* Exercise aim *
Among the entries that follow, find every line with the word "архитектуре" and list it.

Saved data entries
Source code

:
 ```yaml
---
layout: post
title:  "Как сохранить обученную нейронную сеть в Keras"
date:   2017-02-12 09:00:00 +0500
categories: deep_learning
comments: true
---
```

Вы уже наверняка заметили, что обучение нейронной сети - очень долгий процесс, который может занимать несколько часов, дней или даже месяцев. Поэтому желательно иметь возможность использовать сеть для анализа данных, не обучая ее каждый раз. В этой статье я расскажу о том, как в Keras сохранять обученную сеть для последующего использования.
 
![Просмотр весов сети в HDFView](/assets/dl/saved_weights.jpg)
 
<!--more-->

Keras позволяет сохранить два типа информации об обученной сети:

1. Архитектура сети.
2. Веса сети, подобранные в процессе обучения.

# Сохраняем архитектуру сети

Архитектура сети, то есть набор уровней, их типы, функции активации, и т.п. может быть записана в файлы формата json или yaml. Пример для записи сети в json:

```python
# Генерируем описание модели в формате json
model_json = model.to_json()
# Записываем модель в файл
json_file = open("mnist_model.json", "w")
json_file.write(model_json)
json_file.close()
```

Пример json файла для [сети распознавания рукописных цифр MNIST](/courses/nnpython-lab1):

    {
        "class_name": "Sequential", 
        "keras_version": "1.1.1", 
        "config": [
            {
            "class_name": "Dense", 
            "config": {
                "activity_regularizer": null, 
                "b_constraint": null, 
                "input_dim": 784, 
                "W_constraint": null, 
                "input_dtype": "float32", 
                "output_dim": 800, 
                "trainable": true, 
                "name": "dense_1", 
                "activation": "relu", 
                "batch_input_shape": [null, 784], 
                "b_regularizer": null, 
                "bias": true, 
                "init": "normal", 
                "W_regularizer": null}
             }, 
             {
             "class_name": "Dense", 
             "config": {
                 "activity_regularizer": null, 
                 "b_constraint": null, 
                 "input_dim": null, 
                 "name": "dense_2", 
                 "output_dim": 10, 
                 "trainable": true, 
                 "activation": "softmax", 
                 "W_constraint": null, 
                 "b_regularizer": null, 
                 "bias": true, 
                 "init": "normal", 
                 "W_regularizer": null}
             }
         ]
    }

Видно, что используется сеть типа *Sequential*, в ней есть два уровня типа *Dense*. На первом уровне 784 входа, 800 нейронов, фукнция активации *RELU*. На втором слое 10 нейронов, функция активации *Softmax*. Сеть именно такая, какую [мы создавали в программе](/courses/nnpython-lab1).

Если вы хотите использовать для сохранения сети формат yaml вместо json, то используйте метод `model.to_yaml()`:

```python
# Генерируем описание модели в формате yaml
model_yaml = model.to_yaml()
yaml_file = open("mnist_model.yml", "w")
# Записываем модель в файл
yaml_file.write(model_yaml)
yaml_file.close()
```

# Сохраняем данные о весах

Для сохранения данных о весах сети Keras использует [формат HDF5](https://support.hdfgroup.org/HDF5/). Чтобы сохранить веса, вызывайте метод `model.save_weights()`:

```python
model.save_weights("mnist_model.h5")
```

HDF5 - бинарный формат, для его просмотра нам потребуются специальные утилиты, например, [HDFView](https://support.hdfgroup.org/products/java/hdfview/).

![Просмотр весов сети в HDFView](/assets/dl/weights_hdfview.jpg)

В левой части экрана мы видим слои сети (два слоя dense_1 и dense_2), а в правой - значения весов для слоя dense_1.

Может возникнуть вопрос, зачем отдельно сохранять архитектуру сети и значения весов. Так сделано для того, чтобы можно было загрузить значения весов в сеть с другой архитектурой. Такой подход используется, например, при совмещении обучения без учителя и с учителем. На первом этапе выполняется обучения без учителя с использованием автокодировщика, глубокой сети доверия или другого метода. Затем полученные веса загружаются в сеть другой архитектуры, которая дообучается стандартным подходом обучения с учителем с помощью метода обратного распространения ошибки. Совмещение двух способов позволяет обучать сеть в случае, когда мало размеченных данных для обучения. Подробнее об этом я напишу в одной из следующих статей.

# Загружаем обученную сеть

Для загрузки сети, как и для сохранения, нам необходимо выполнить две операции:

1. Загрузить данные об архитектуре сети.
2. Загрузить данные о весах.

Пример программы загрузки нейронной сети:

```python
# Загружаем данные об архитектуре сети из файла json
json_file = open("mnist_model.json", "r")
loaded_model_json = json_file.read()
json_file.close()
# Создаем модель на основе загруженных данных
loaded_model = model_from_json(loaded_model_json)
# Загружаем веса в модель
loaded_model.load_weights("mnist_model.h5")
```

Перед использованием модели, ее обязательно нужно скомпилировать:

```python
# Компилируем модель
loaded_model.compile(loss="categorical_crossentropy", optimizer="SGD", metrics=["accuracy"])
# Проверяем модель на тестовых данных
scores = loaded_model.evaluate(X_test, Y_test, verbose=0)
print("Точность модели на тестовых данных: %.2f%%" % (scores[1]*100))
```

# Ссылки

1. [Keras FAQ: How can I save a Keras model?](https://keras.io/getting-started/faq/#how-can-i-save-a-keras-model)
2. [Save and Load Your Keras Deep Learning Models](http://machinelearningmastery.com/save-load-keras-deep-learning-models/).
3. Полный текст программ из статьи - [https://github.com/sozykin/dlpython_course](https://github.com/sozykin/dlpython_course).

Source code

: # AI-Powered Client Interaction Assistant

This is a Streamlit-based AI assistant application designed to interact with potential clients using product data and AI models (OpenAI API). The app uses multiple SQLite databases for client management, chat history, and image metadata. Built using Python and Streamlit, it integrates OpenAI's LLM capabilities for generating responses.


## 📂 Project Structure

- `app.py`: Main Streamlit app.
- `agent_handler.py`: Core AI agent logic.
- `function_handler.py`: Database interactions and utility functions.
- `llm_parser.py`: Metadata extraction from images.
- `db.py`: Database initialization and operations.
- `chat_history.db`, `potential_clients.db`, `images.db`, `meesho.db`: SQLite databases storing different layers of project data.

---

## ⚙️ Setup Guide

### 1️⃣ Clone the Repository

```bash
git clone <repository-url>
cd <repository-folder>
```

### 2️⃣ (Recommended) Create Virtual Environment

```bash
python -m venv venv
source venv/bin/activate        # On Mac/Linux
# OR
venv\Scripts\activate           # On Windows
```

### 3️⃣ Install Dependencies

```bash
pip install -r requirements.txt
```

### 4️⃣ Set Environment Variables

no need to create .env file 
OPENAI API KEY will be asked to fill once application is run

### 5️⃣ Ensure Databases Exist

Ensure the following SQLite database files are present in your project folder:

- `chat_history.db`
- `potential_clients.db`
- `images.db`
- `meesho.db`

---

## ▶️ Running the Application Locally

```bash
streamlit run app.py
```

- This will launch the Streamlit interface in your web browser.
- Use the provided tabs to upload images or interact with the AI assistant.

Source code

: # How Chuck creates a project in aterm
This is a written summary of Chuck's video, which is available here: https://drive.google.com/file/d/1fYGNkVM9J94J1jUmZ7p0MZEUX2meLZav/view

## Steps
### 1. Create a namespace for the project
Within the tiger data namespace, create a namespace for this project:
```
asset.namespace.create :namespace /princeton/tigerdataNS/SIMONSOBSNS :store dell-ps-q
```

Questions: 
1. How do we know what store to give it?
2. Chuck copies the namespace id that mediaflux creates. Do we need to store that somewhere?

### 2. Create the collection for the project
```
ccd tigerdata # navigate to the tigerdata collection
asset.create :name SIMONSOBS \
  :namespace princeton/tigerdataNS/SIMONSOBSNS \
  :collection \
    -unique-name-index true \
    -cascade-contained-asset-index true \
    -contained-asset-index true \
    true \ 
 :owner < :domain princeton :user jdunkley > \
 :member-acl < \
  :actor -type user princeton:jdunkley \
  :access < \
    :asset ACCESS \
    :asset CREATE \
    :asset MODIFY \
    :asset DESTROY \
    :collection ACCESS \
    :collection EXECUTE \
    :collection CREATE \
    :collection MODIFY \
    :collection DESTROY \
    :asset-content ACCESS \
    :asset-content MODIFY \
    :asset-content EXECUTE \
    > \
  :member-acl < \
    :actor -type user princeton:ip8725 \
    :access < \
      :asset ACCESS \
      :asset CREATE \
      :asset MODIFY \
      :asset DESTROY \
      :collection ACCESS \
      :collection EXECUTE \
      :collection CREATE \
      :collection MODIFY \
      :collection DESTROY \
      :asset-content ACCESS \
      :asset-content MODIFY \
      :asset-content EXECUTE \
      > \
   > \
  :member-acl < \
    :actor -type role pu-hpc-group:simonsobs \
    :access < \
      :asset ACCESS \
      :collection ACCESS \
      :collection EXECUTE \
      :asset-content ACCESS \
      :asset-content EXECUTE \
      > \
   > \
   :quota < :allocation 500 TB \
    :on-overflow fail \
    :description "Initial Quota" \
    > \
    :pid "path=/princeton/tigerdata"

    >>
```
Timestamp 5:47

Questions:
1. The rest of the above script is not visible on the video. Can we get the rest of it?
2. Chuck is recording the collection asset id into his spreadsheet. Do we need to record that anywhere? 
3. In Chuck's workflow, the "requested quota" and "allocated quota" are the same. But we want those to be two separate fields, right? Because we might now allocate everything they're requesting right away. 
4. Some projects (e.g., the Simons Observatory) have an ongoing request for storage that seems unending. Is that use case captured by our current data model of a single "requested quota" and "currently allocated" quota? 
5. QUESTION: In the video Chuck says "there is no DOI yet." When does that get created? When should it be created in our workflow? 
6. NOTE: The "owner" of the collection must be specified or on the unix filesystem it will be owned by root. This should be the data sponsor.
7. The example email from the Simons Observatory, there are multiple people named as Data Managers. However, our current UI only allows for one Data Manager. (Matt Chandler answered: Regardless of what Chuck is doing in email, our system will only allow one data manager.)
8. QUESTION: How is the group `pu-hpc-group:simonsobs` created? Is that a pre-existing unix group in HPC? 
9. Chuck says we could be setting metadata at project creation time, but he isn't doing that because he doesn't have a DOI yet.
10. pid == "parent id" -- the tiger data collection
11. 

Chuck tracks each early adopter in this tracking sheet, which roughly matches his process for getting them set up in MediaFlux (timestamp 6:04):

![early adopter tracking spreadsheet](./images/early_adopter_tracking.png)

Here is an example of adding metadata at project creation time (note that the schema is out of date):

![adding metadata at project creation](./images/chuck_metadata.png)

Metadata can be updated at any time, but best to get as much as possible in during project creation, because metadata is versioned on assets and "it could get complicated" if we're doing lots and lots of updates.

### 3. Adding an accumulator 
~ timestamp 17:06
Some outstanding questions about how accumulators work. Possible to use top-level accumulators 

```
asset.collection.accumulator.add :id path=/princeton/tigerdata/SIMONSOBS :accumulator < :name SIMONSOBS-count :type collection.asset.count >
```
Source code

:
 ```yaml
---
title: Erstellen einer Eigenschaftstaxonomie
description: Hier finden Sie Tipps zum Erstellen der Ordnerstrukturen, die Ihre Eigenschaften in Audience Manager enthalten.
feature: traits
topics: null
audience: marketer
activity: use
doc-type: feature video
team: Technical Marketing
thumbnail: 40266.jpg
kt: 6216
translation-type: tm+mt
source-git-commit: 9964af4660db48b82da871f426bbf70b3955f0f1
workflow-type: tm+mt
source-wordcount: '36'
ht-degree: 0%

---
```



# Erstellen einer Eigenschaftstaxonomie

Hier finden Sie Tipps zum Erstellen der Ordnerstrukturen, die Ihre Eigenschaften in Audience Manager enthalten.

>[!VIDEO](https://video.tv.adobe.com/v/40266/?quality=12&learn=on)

* Exercise result *
1. Загрузить данные об архитектуре сети.
# Загружаем данные об архитектуре сети из файла json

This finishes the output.